Showing posts with label Comfort Food. Show all posts
Showing posts with label Comfort Food. Show all posts

Wednesday, August 29, 2012

Comfort Food - Salami, Cheese and Bread

As a young man growing up in the San Francisco Bay Area, Marin County and Corte Madera to be specific, I remember going on camping trips and hikes as a Boy Scout and having to pack a lunch/dinner, either to eat while hiking, or while driving to where ever we were camping.  I remember buying a Gallo Dry Salami or Salame, as they say on their website.  The Salamis we bought back then weren't very big, only about six to eight inches long and maybe two across.  Sometimes, a couple of us would split a salami, a chunk of cheese and a French Bread. 

Now, there are two mistakes that you should not make as you imagine this lunch.  First, do not think of Cotto Salami when I mention Dry Salami.  They are utterly and completely different.  Cotto Salami is more like coarse ground bologna with more spice and whole pepper corns.  It is nothing like the heaven that is dry salami.  Nor, should you think of hard salami, which is dry salami's poor cousin.  Hard Salami is close, but not quite there.  Also, you should not compare San Francisco French Bread with the weak stuff they call French Bread in most of the US.  If you have a good bakery in your home town, you may compare it to that, but it will still be missing one key element, sourdough.  There is something about the San Francisco that produces a unique, and delicious sourdough that is used to make the signature French Bread.  San Francisco French Bread is crusty and delicious, and can even give a true French Bread...yes, I mean one from France, a run for its money...and yes, I do know that, as I have tasted both.  I grew up in the Bay Area and then spent two years in France. 

Now, with a true understanding of Salami and Bread, you may finally understand this nostalgic lunch of my childhood.  I have spent years trying to find Salami similar to the Salami of my childhood and the closest I have come is Boar's Head Bianco D'Oro Dry Salami.  It takes me back to my childhood.  I sometimes buy it for my lunch,  along with some of the Boar's Head Black Wax Sharp Cheddar Cheese, which is very good cheese, even better than what I remember buying all those years ago. 

Unfortunately, I have had to give up on good French Bread.  I can buy the Salami and Cheese at a local supermarket, but I have to go to a bakery to get the right French Bread, and it often isn't worth the trouble.  Here in Texas, HEB sells Pan Frances.  I am glad they use the spanish name, because it doesn't really deserve even that.  It is nothing like true French Bread. 

To me, this is an example of comfort food.

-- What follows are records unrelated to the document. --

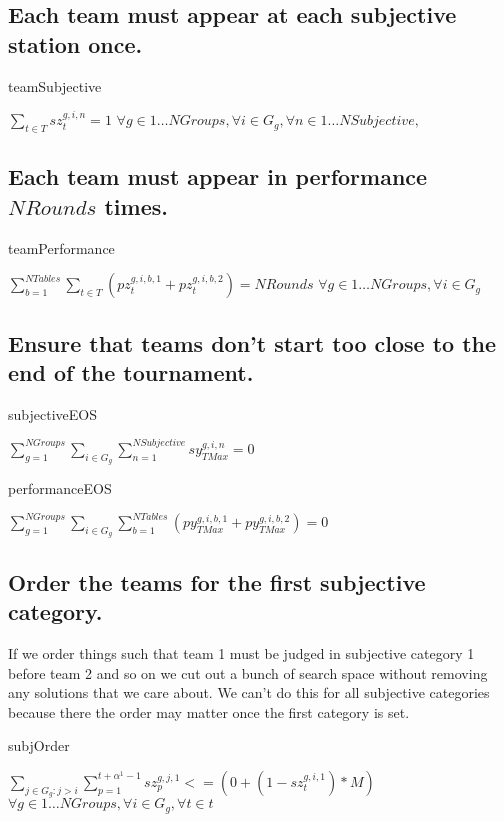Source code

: \documentclass[letterpaper,11pt]{report}
\begin{document}
\FloatBarrier
\subsection{Each team must appear at each subjective station once.}

\begin{algorithm}
\caption{teamSubjective}
$\sum\limits_{t \in T} sz_{t}^{g,i,n} = 1$
\hfill $
\forall g \in 1 \dots NGroups,
\forall i \in G_{g},
\forall n \in 1 \dots NSubjective,
$
\end{algorithm}


\FloatBarrier
\subsection{Each team must appear in performance $NRounds$ times.}

\begin{algorithm}
\caption{teamPerformance}
$\sum\limits_{b=1}^{NTables} \sum\limits_{t \in T} ( pz_{t}^{g,i,b,1} + pz_{t}^{g,i,b,2} ) = NRounds$
\hfill $
\forall g \in 1 \dots NGroups,
\forall i \in G_{g}
$
\end{algorithm}

\FloatBarrier
\subsection{Ensure that teams don't start too close to the end of the
  tournament.}
\begin{algorithm}
\caption{subjectiveEOS}
$
\sum\limits_{g=1}^{NGroups}
\sum\limits_{i \in G_{g}}
  \sum\limits_{n=1}^{NSubjective} sy_{TMax}^{g,i,n} = 0$
\end{algorithm}

\begin{algorithm}
\caption{performanceEOS}
$
\sum\limits_{g=1}^{NGroups}
\sum\limits_{i \in G_{g}}
  \sum\limits_{b=1}^{NTables}
  ( py_{TMax}^{g,i,b,1} + py_{TMax}^{g,i,b,2} ) = 0$
\end{algorithm}

\FloatBarrier
\subsection{Order the teams for the first subjective category.}
If we order things such that team 1 must be judged in subjective category 1
before team 2 and so on we cut out a bunch of search space without removing
any solutions that we care about. We can't do this for all subjective
categories because there the order may matter once the first category is
set.
\begin{algorithm}
\caption{subjOrder}
$
\sum\limits_{j \in G_{g} \colon j > i}
  \sum\limits_{p=1}^{t + \alpha^{1} - 1} sz_{p}^{g,j,1} <= 
( 0 + ( 1 - sz_{t}^{g,i,1} ) * M )$
\hfill $
\forall g \in 1 \dots NGroups,
\forall i \in G_{g}, 
\forall t \in t
$
\end{algorithm}
\end{document}
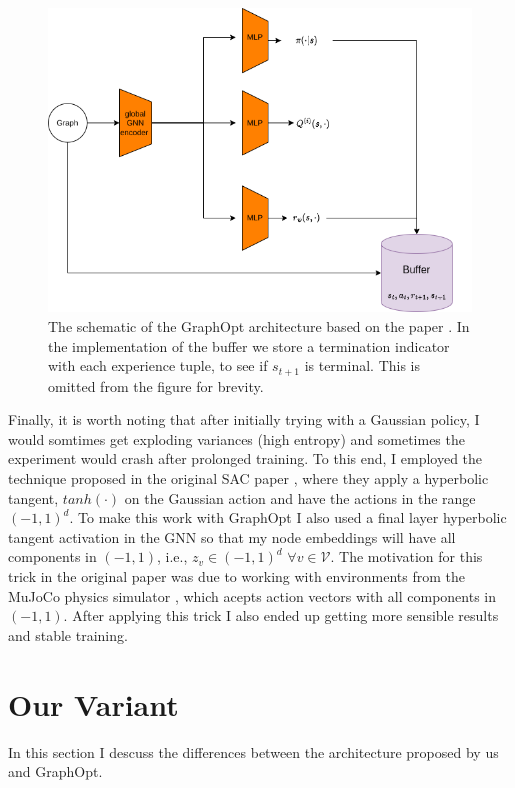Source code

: \documentclass{report}
\numberwithin{equation}{section}
\numberwithin{figure}{section}
\numberwithin{table}{section}
\numberwithin{algorithm}{section}
\begin{document}
\begin{figure}[H]
  \begin{center}
    \includegraphics[scale=0.5]{GO_architecture.png}
    \caption{\label{fig:GraphOpt} The schematic of the GraphOpt 
    architecture based on the paper \cite{GraphOpt}. 
    In the implementation of the buffer 
    we store a termination indicator with 
    each experience tuple, to see if $s_{t+1}$ is terminal. 
    This is omitted from the figure for brevity.}
  \end{center}
\end{figure}


Finally, it is worth noting that after initially trying with a 
Gaussian policy, I would somtimes get exploding variances (high 
entropy) and sometimes the experiment would crash after prolonged 
training. To this end, I employed the technique proposed 
in the original SAC paper \citep{SAC2}, where they apply a 
hyperbolic tangent, $tanh(\cdot)$ on the Gaussian action and 
have the actions in the range $(-1, 1)^{d}$. To make this work 
with GraphOpt I also used a final layer hyperbolic tangent 
activation in the GNN so that my node embeddings will have 
all components in $(-1, 1)$, i.e., $z_v\in (-1, 1)^{d}$ 
$\forall v\in\mathcal{V}$. The motivation for this trick in the 
original paper was due to working with environments 
from the MuJoCo physics simulator 
\citep{MuJoCo}, which acepts action vectors with all components 
in $(-1, 1)$. After applying this trick I also ended up getting 
more sensible results and stable training.

\section{Our Variant}
In this section I descuss the differences between the architecture 
proposed by us and GraphOpt.
\end{document}
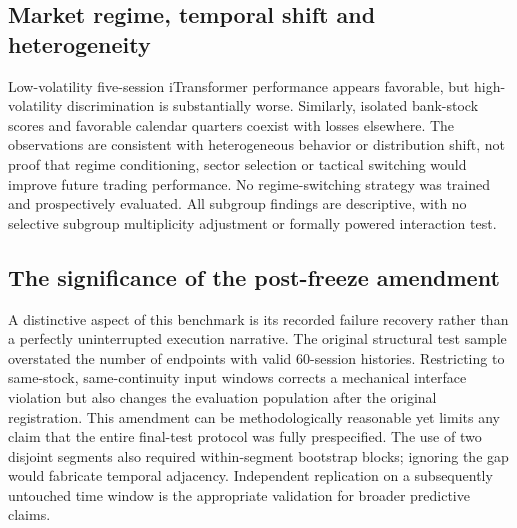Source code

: \documentclass[fleqn,10pt]{wlscirep}
\begin{document}
\subsection{Market regime, temporal shift and heterogeneity}
Low-volatility five-session iTransformer performance appears favorable, but high-volatility discrimination is substantially worse. Similarly, isolated bank-stock scores and favorable calendar quarters coexist with losses elsewhere. The observations are consistent with heterogeneous behavior or distribution shift, not proof that regime conditioning, sector selection or tactical switching would improve future trading performance. No regime-switching strategy was trained and prospectively evaluated. All subgroup findings are descriptive, with no selective subgroup multiplicity adjustment or formally powered interaction test.

\subsection{The significance of the post-freeze amendment}
A distinctive aspect of this benchmark is its recorded failure recovery rather than a perfectly uninterrupted execution narrative. The original structural test sample overstated the number of endpoints with valid 60-session histories. Restricting to same-stock, same-continuity input windows corrects a mechanical interface violation but also changes the evaluation population after the original registration. This amendment can be methodologically reasonable yet limits any claim that the entire final-test protocol was fully prespecified. The use of two disjoint segments also required within-segment bootstrap blocks; ignoring the gap would fabricate temporal adjacency. Independent replication on a subsequently untouched time window is the appropriate validation for broader predictive claims.
\end{document}
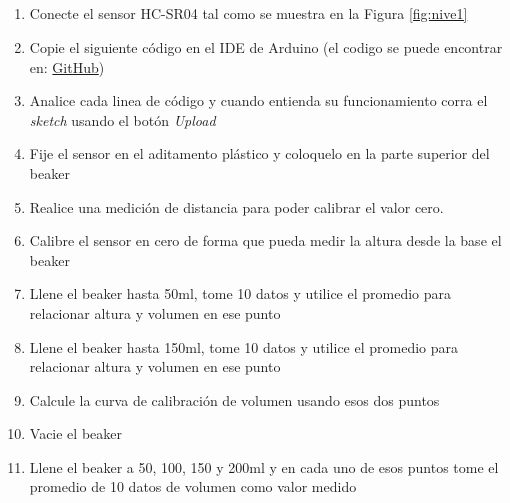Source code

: \subsection{\pro}
\begin{enumerate}
    \item Conecte el sensor HC-SR04 tal como se muestra en la Figura \ref{fig:nive1}
    \item Copie el siguiente código en el IDE de Arduino (el codigo se puede encontrar en: \href{https://github.com/juanjorojash/instrumentacion_I/blob/master/algoritmos/nivel/nivel.ino}{GitHub})
      
    \item Analice cada linea de código y cuando entienda su funcionamiento corra el \emph{sketch} usando el botón \emph{Upload}
    \item Fije el sensor en el aditamento plástico y coloquelo en la parte superior del beaker  
    \item Realice una medición de distancia para poder calibrar el valor cero.
    \item Calibre el sensor en cero de forma que pueda medir la altura desde la base el beaker
    \item Llene el beaker hasta 50ml, tome 10 datos y utilice el promedio para relacionar altura y volumen en ese punto
    \item Llene el beaker hasta 150ml, tome 10 datos y utilice el promedio para relacionar altura y volumen en ese punto
    \item Calcule la curva de calibración de volumen usando esos dos puntos
    \item Vacie el beaker
    \item Llene el beaker a 50, 100, 150 y 200ml y en cada uno de esos puntos tome el promedio de 10 datos de volumen como valor medido
\end{enumerate}


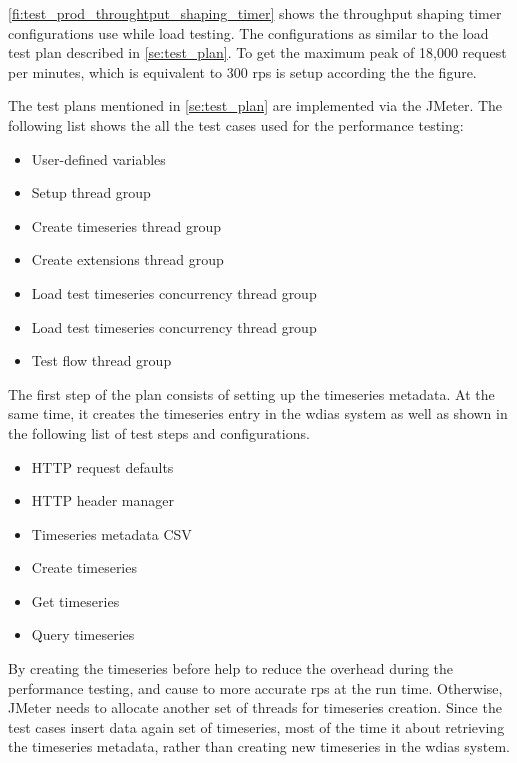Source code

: \cref{fi:test_prod_throughtput_shaping_timer} shows the throughput shaping timer configurations use while load testing. The configurations as similar to the load test plan described in \cref{se:test_plan}. To get the maximum peak of 18,000 request per minutes, which is equivalent to 300 \acrshort{rps} is setup according the the figure.

The test plans mentioned in \cref{se:test_plan} are implemented via the  JMeter. The following list shows the all the test cases used for the performance testing:

\begin{itemize}
    \item User-defined variables
    \item Setup thread group
    \item Create timeseries thread group
    \item Create extensions thread group
    \item Load test timeseries concurrency thread group
    \item Load test timeseries concurrency thread group
    \item Test flow thread group
\end{itemize}

The first step of the plan consists of setting up the timeseries metadata. At the same time, it creates the timeseries entry in the \acrshort{wdias} system as well as shown in the following list of test steps and configurations.

\begin{itemize}
    \item HTTP request defaults
    \item HTTP header manager
    \item Timeseries metadata CSV
    \item Create timeseries
    \item Get timeseries
    \item Query timeseries
\end{itemize}

By creating the timeseries before help to reduce the overhead during the performance testing, and cause to more accurate \acrshort{rps} at the run time.
Otherwise,  JMeter needs to allocate another set of threads for timeseries creation. Since the test cases insert data again set of timeseries, most of the time it about retrieving the timeseries metadata, rather than creating new timeseries in the \acrshort{wdias} system.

Not only do I love it, but I get to relive pleasant moments from my childhood when I eat it.

Sunday, June 10, 2012

Comfort Food

What is comfort food? 

Mac and Cheese?  A good hamburger?  Spaghetti with meat sauce? 

How much of comfort food is cultural, and how much is personal.  On TV, you often hear chefs and presenters talk about comfort food as if it was cultural.  They talk about comfort food as if we all thought that a pot roast with potatoes and gravy was comfort food, but is that really true? 

One part of comfort food seems to be the memories that it evokes.  The roast may be a comfort food because so many of us, at least in my generation (end of the baby boom) had a big roast with potatoes and gravy almost every Sunday.  We saw that on TV and it became a shared cultural icon.  Like a good turkey dinner on Thanksgiving. 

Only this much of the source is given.